Erdogan has already tightened his government’s grip over the Internet, generating criticism at home and abroad about rights in the EU-hopeful country.
“There are new steps we will take in that sphere after March 30... including a ban (on YouTube, Facebook),” Erdogan told private ATV television in an interview late Thursday.
Erdogan’s ruling Justice and Development Party (AKP) has come under mounting pressure since last week, when audio recordings were leaked in which Erdogan and his son allegedly discuss how to hide vast sums of money.
The Turkish premier dismissed them as a “vile” and “immoral” montage by rivals ahead of key local elections on March 30.
A series of other online leaks showed Erdogan meddling in trade deals and court cases.
New foe
Meanwhile, Turkey’s constitutional court backed former army chief Ilker Basbug’s bid for release from a life jail sentence on Thursday, increasing disarray in the trial of coup plots against Erdogan who is now battling a new foe, Reuters reported.
The ruling paves the way for his possible release by a lower court and could be a precedent for more than 200 other defendants jailed for their alleged roles in the ‘Ergenekon’ conspiracy against Erdogan’s government.
Basbug has been held in Silivri prison near Istanbul for 26 months in connection with the ‘Ergenekon’ case, a trial which helped tame Turkey’s once all-powerful military.
The five-year trial, which reached a verdict last August, was key to a decade-long battle between Erdogan’s Islamist-rooted AK Party and a secularist establishment that had led modern Turkey from its foundation by Mustafa Kemal Ataturk.
Power struggle
Erdogan is also engaged in a power struggle with a former ally, U.S.-based Islamic cleric Fethullah Gulen, whom he accuses of using his influence in the judiciary and police to engineer a graft probe targeting the government. Gulen denies the charge.
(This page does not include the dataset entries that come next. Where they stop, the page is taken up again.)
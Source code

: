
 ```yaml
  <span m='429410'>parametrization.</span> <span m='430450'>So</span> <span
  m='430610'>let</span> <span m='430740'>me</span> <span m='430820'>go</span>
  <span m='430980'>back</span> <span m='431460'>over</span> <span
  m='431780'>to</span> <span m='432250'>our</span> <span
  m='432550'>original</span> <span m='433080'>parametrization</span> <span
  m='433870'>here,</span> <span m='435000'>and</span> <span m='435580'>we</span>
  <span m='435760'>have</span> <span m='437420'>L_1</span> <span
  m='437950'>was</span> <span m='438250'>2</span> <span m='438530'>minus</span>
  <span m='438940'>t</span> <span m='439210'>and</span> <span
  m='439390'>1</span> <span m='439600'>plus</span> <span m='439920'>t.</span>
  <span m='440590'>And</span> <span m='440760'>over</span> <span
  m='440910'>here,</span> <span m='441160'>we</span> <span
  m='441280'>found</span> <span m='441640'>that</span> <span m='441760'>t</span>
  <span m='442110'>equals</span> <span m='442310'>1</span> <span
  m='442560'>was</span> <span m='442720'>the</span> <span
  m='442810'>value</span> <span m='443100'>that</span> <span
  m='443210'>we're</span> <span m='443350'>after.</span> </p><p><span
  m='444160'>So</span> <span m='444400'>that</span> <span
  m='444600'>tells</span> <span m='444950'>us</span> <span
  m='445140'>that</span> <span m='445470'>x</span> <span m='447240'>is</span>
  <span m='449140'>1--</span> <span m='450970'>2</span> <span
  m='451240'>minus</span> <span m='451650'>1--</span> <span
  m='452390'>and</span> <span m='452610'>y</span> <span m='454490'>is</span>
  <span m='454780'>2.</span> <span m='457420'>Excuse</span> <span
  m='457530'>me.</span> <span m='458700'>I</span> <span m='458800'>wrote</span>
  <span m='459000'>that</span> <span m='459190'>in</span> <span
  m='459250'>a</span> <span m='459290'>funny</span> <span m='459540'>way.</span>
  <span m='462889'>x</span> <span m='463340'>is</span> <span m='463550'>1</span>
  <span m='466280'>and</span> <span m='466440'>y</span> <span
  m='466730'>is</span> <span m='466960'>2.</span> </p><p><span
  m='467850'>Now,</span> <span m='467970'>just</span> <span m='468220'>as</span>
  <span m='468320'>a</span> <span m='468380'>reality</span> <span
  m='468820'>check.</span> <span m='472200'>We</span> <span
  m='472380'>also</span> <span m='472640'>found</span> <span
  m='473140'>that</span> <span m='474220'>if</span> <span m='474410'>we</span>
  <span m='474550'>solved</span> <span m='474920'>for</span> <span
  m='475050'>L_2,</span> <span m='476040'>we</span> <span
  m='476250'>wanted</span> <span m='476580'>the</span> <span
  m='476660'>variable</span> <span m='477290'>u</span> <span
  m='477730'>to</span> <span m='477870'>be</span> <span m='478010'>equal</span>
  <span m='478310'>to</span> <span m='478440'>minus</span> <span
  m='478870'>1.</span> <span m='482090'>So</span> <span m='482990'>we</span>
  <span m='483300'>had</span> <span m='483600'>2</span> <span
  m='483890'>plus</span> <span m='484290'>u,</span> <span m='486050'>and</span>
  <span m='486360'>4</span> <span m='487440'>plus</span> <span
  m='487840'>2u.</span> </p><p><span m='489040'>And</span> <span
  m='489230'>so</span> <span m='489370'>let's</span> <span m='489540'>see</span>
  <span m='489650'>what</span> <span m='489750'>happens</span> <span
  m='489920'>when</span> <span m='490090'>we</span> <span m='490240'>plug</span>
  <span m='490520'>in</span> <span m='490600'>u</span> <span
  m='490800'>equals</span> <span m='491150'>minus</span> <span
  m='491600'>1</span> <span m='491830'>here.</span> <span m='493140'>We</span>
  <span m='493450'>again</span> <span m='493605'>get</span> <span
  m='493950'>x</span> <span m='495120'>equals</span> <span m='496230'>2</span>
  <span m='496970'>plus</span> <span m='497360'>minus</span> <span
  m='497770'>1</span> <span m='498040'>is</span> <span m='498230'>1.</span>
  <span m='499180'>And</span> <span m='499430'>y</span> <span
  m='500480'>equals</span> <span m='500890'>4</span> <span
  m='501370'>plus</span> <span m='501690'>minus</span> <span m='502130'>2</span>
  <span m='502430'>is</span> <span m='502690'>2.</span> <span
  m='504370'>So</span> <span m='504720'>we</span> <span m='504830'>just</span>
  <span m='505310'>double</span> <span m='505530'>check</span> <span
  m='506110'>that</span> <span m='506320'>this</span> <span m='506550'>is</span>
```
The constitutional court said the failure of the lower court to publish its detailed verdict on the case and send it to the appeals court had violated a clause concerning personal freedom, according to Reuters.
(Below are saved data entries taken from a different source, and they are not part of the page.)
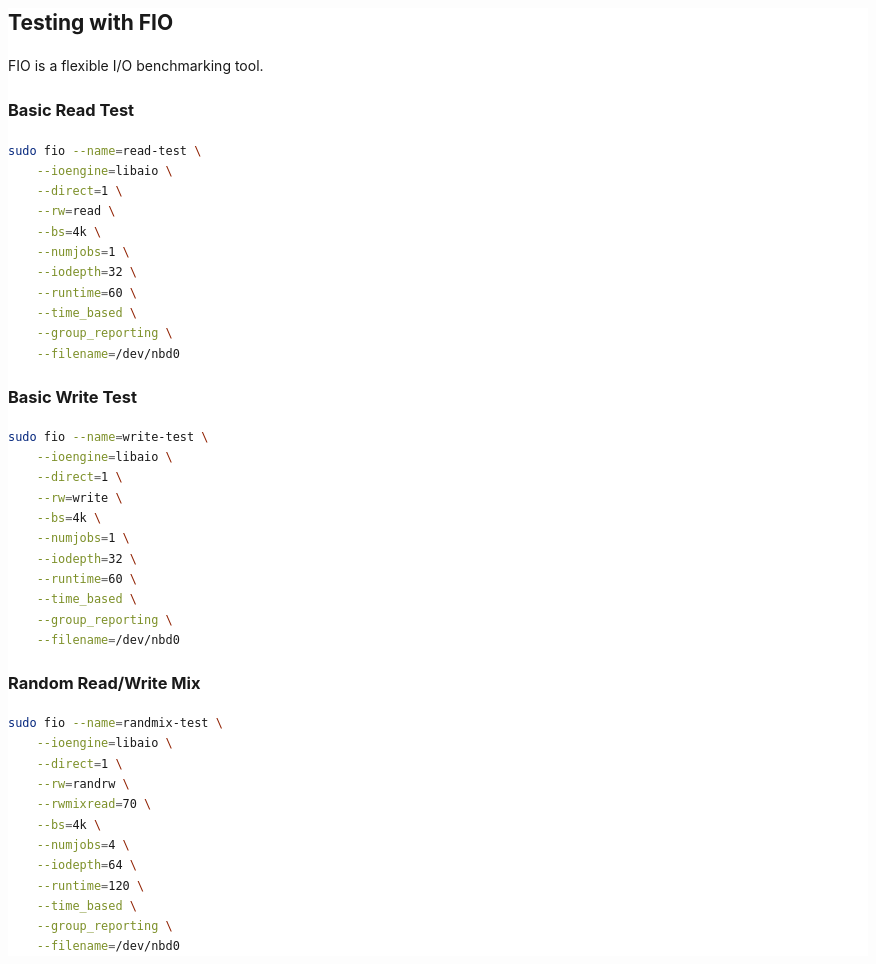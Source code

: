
 ```bash
```

## Testing with FIO

FIO is a flexible I/O benchmarking tool.

### Basic Read Test

```bash
sudo fio --name=read-test \
    --ioengine=libaio \
    --direct=1 \
    --rw=read \
    --bs=4k \
    --numjobs=1 \
    --iodepth=32 \
    --runtime=60 \
    --time_based \
    --group_reporting \
    --filename=/dev/nbd0
```

### Basic Write Test

```bash
sudo fio --name=write-test \
    --ioengine=libaio \
    --direct=1 \
    --rw=write \
    --bs=4k \
    --numjobs=1 \
    --iodepth=32 \
    --runtime=60 \
    --time_based \
    --group_reporting \
    --filename=/dev/nbd0
```

### Random Read/Write Mix

```bash
sudo fio --name=randmix-test \
    --ioengine=libaio \
    --direct=1 \
    --rw=randrw \
    --rwmixread=70 \
    --bs=4k \
    --numjobs=4 \
    --iodepth=64 \
    --runtime=120 \
    --time_based \
    --group_reporting \
    --filename=/dev/nbd0
```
“It was decided ... to send to the (lower) court a request to do what is necessary in ruling on the applicant’s release demand,” the ruling on the court website wrote. It was not clear why the detailed verdict had still not been completed.
Erdogan’s government has been shaken by a high-level corruption scandal that erupted in mid-December and ensnared the premier’s key political and business allies.
Erdogan has accused loyalists of ally-turned-opponent Fethullah Gulen, an influential Muslim cleric based in the United States, of orchestrating the graft probe.
The Turkish strongman has responded by purging police and passing laws to increase his grip over the Internet and the judiciary.